Durability and Quality of Construction:‌ Your budget and your usage will determine how much you're prepared to invest in durability. If you're a fan of backcountry camping, a bear-proof cooler will be important to you. If you mostly use your cooler on the deck, you won't care as long as it's leakproof. The best coolers are rotomolded: The mold is turned with the melted plastic inside, so the plastic forms to it like chocolate in a candy mold. The end result is super-durable but often quite basic from a design standpoint. Injection molding, on the other hand, is less durable but more versatile, meaning injection-molded coolers tend to have more features. Budget coolers (like the classic Coleman and Igloo models) can be injection-molded or made of smaller pieces bonded together, and they're not as robust or well insulated.
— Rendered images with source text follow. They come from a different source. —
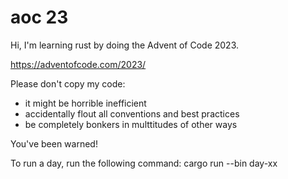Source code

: # aoc 23
Hi, I'm learning rust by doing the Advent of Code 2023.

https://adventofcode.com/2023/

Please don't copy my code:
* it might be horrible inefficient
* accidentally flout all conventions and best practices
* be completely bonkers in multtitudes of other ways

You've been warned!

To run a day, run the following command:
cargo run --bin day-xx

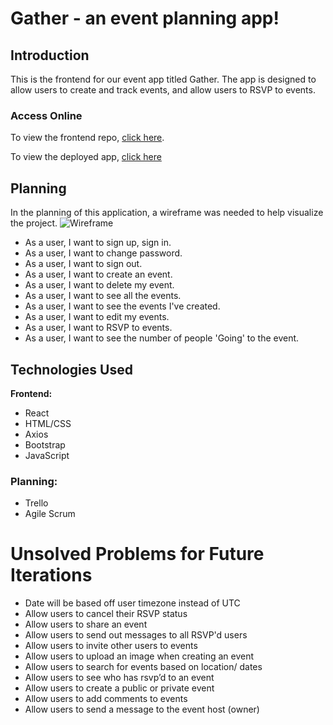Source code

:  # Gather - an event planning app!
 
## Introduction
This is the frontend for our event app titled Gather. The app is designed to allow users to create and track events, and allow users to RSVP to events.

### Access Online
 To view the frontend repo, [click here](https://github.com/Toadal-OverREACTorz/event-server).
 
 To view the deployed app, [click here](https://toadal-overreactorz.github.io/event-client/)
## Planning
In the planning of this application, a wireframe was needed to help visualize the project.
![Wireframe](https://media.git.generalassemb.ly/user/41453/files/739d2080-ca04-11ec-98d8-31d0e0dee8eb)

- As a user, I want to sign up, sign in.
- As a user, I want to change password.
- As a user, I want to sign out.
- As a user, I want to create an event.
- As a user, I want to delete my event.
- As a user, I want to see all the events.
- As a user, I want to see the events I've created.
- As a user, I want to edit my events.
- As a user, I want to RSVP to events.
- As a user, I want to see the number of people 'Going' to the event.
  
## Technologies Used
**Frontend:**
- React
- HTML/CSS
- Axios
- Bootstrap
- JavaScript
  
### Planning:
- Trello
- Agile Scrum

# Unsolved Problems for Future Iterations
* Date will be based off user timezone instead of UTC
* Allow users to cancel their RSVP status
* Allow users to share an event
* Allow users to send out messages to all RSVP'd users
* Allow users to invite other users to events
* Allow users to upload an image when creating an event
* Allow users to search for events based on location/ dates
* Allow users to see who has rsvp’d to an event
* Allow users to create a public or private event
* Allow users to add comments to events
* Allow users to send a message to the event host (owner)
  
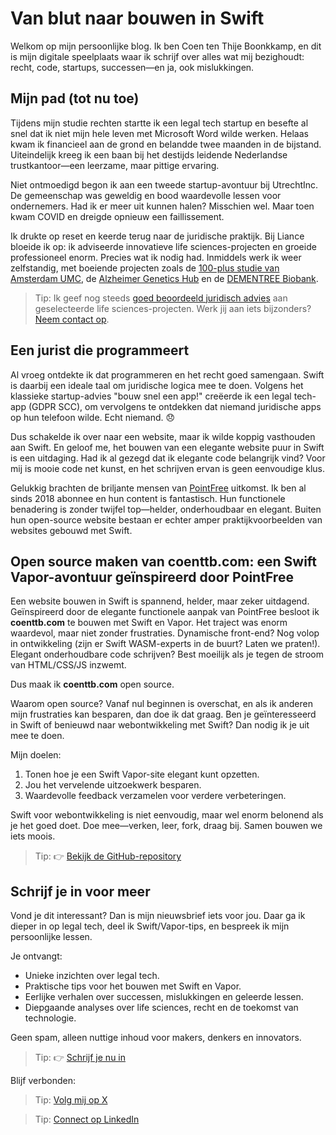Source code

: # Van blut naar bouwen in Swift

Welkom op mijn persoonlijke blog. Ik ben Coen ten Thije Boonkkamp, en dit is mijn digitale speelplaats waar ik schrijf over alles wat mij bezighoudt: recht, code, startups, successen—en ja, ook mislukkingen.

## Mijn pad (tot nu toe)

Tijdens mijn studie rechten startte ik een legal tech startup en besefte al snel dat ik niet mijn hele leven met Microsoft Word wilde werken. Helaas kwam ik financieel aan de grond en belandde twee maanden in de bijstand. Uiteindelijk kreeg ik een baan bij het destijds leidende Nederlandse trustkantoor—een leerzame, maar pittige ervaring.

Niet ontmoedigd begon ik aan een tweede startup-avontuur bij UtrechtInc. De gemeenschap was geweldig en bood waardevolle lessen voor ondernemers. Had ik er meer uit kunnen halen? Misschien wel. Maar toen kwam COVID en dreigde opnieuw een faillissement.

Ik drukte op reset en keerde terug naar de juridische praktijk. Bij Liance bloeide ik op: ik adviseerde innovatieve life sciences-projecten en groeide professioneel enorm. Precies wat ik nodig had. Inmiddels werk ik weer zelfstandig, met boeiende projecten zoals de [100-plus studie van Amsterdam UMC](https://100plus.nl), de [Alzheimer Genetics Hub](https://alzheimergenetics.org) en de [DEMENTREE Biobank](https://www.alzheimercentrum.nl/wetenschap/lopend-onderzoek/biobank-dementree/).

> Tip: Ik geef nog steeds [goed beoordeeld juridisch advies](https://tenthijeboonkkamp.nl) aan geselecteerde life sciences-projecten. Werk jij aan iets bijzonders? [Neem contact op](https://tenthijeboonkkamp.nl/products).

## Een jurist die programmeert

Al vroeg ontdekte ik dat programmeren en het recht goed samengaan. Swift is daarbij een ideale taal om juridische logica mee te doen. Volgens het klassieke startup-advies "bouw snel een app!" creëerde ik een legal tech-app (GDPR SCC), om vervolgens te ontdekken dat niemand juridische apps op hun telefoon wilde. Echt niemand. 😞

Dus schakelde ik over naar een website, maar ik wilde koppig vasthouden aan Swift. En geloof me, het bouwen van een elegante website puur in Swift is een uitdaging. Had ik al gezegd dat ik elegante code belangrijk vind? Voor mij is mooie code net kunst, en het schrijven ervan is geen eenvoudige klus.

Gelukkig brachten de briljante mensen van [PointFree](https://www.pointfree.co) uitkomst. Ik ben al sinds 2018 abonnee en hun content is fantastisch. Hun functionele benadering is zonder twijfel top—helder, onderhoudbaar en elegant. Buiten hun open-source website bestaan er echter amper praktijkvoorbeelden van websites gebouwd met Swift.

## Open source maken van coenttb.com: een Swift Vapor-avontuur geïnspireerd door PointFree

Een website bouwen in Swift is spannend, helder, maar zeker uitdagend. Geïnspireerd door de elegante functionele aanpak van PointFree besloot ik **coenttb.com** te bouwen met Swift en Vapor. Het traject was enorm waardevol, maar niet zonder frustraties. Dynamische front-end? Nog volop in ontwikkeling (zijn er Swift WASM-experts in de buurt? Laten we praten!). Elegant onderhoudbare code schrijven? Best moeilijk als je tegen de stroom van HTML/CSS/JS inzwemt.

Dus maak ik **coenttb.com** open source.

Waarom open source? Vanaf nul beginnen is overschat, en als ik anderen mijn frustraties kan besparen, dan doe ik dat graag. Ben je geïnteresseerd in Swift of benieuwd naar webontwikkeling met Swift? Dan nodig ik je uit mee te doen.

Mijn doelen:
1. Tonen hoe je een Swift Vapor-site elegant kunt opzetten.
2. Jou het vervelende uitzoekwerk besparen.
3. Waardevolle feedback verzamelen voor verdere verbeteringen.

Swift voor webontwikkeling is niet eenvoudig, maar wel enorm belonend als je het goed doet. Doe mee—verken, leer, fork, draag bij. Samen bouwen we iets moois.

> Tip: 👉 [Bekijk de GitHub-repository](https://github.com/coenttb/coenttb-com-server)

## Schrijf je in voor meer

Vond je dit interessant? Dan is mijn nieuwsbrief iets voor jou. Daar ga ik dieper in op legal tech, deel ik Swift/Vapor-tips, en bespreek ik mijn persoonlijke lessen.

Je ontvangt:
- Unieke inzichten over legal tech.
- Praktische tips voor het bouwen met Swift en Vapor.
- Eerlijke verhalen over successen, mislukkingen en geleerde lessen.
- Diepgaande analyses over life sciences, recht en de toekomst van technologie.

Geen spam, alleen nuttige inhoud voor makers, denkers en innovators.

> Tip: 👉 [Schrijf je nu in](http://coenttb.com/en/newsletter/subscribe)

Blijf verbonden:

> Tip: [Volg mij op X](http://x.com/coenttb)

> Tip: [Connect op LinkedIn](https://www.linkedin.com/in/tenthijeboonkkamp)

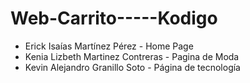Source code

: # Web-Carrito-----Kodigo 
- Erick Isaías Martínez Pérez - Home Page
- Kenia Lizbeth Martinez Contreras - Pagina de Moda
- Kevin Alejandro Granillo Soto - Página de tecnología
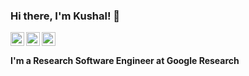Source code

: ### Hi there, I'm Kushal! 👋

<!--
**kushalchauhan98/kushalchauhan98** is a ✨ _special_ ✨ repository because its `README.md` (this file) appears on your GitHub profile.

Here are some ideas to get you started:

- 🔭 I’m currently working on ...
- 🌱 I’m currently learning ...
- 👯 I’m looking to collaborate on ...
- 🤔 I’m looking for help with ...
- 💬 Ask me about ...
- 📫 How to reach me: ...
- 😄 Pronouns: ...
- ⚡ Fun fact: ...
-->

<div>

<a href="https://www.linkedin.com/in/kushalchauhan98">
  <img align="left" alt="Linkedin" width="22px" src="https://cdn.jsdelivr.net/npm/simple-icons@3.1.0/icons/linkedin.svg" />
</a> 

<a href="https://twitter.com/kushalchauhan98">
  <img align="left" alt="Twitter" width="22px" src="https://cdn.jsdelivr.net/npm/simple-icons@3.1.0/icons/twitter.svg" />
</a>  

<a href="https://scholar.google.com/citations?user=jB2fwiIAAAAJ&hl=en">
  <img align="left" alt="Google Scholar" width="22px" src="https://cdn.jsdelivr.net/npm/simple-icons@3.1.0/icons/googlescholar.svg" />
</a> 

</div>

<br>

#### I'm a Research Software Engineer at Google Research

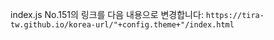 index.js No.151의 링크를 다음 내용으로 변경합니다:
`https://tira-tw.github.io/korea-url/"+config.theme+"/index.html`
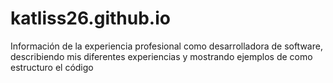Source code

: # katliss26.github.io
Información de la experiencia profesional como desarrolladora de software, describiendo mis diferentes experiencias y mostrando ejemplos de como estructuro el código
Form Factor:‌ Do you want a classic hard-sided cooler? A cooler backpack, or a small soft cooler? How about a wheeled cooler? One you can throw into the back of your pickup, or one small enough to fit on the floor between the kids' legs? One cooler might fit all of your needs or you might need different models for different uses, but either way, those are questions you should ask yourself.



Coolers can also be used to keep hot things hot, which is great when you're doing pulled pork for the whole neighborhood or bringing the turkey to grandma's house during the holidays.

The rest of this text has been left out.